Miranda relies on Barrows v. Am. Motors Corp. (1983) 144 Cal. App. 3d 1 asserting that Plaintiff was aware of the identity of the Doe defendant and unreasonably delayed in filing an amendment to complaint. However, as stated above, Miranda has not met her burden demonstrating Plaintiff was actually aware of her identity. Further, the Court finds Plaintiff did not unreasonably delay in substituting Miranda as a Doe defendant.
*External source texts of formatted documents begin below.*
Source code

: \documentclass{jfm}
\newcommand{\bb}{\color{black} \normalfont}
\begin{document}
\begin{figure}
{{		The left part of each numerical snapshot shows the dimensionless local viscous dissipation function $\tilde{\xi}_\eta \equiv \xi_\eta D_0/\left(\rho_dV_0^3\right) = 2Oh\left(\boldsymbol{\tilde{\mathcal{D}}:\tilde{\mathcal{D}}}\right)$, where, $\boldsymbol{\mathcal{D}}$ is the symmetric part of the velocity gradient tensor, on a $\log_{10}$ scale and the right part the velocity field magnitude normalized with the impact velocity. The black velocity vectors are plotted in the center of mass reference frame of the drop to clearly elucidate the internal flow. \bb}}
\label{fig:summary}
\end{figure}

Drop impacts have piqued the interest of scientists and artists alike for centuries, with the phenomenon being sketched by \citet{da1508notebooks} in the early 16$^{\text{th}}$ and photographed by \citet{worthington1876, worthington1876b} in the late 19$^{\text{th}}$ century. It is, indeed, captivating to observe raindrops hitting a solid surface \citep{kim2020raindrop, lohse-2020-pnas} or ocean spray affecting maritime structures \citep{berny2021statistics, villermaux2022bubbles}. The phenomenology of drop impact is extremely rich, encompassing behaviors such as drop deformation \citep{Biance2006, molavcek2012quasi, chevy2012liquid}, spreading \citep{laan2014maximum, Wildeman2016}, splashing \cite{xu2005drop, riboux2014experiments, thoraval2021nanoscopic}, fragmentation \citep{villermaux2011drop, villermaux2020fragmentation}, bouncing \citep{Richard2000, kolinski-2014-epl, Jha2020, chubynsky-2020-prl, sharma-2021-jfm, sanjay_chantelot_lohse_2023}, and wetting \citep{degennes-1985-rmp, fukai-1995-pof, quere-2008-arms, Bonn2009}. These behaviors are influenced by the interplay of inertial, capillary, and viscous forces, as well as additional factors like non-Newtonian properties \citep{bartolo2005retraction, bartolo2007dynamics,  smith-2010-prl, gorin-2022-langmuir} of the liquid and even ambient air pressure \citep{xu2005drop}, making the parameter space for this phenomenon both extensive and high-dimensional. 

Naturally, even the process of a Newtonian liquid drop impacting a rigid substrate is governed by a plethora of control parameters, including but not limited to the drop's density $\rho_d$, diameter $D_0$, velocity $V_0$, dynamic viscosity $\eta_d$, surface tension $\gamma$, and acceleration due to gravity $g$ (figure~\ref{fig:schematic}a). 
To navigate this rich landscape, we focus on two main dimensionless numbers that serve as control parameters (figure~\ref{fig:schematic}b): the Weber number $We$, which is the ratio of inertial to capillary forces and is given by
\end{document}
Plaintiff discovered the true name of Miranda as the driver of the vehicle on June 8, 2023, and filed an amendment to complaint naming Miranda as Doe 1 within two months of discovery on August 9, 2023. Here, the Court finds Plaintiff was genuinely ignorant of Miranda’s identity at the time the complaint was filed. Regardless of whether Plaintiff could have obtained the Traffic Collision Report pre-lawsuit and discovered the facts earlier is not relevant. Ignorance of the fact is not based on what could have been discovered, but what was actually known at the time of the filing of the complaint. “Ignorance of the facts is the critical issue, and whether it be due to misinformation or negligence is not relevant.”  (Dover, supra, 147 Cal.App.3d at 116.) The only requirement is that the ignorance be “real and not feigned.” (Ibid.)   

 

Based on the foregoing, Miranda’s motion dismissing the Amendment to Complaint naming her as Doe 1 is DENIED.  

 

Moving Defendant is ordered to give notice.   

 

PLEASE TAKE NOTICE: 

  • Parties are encouraged to meet and confer after reading this tentative ruling to see if they can reach an agreement. 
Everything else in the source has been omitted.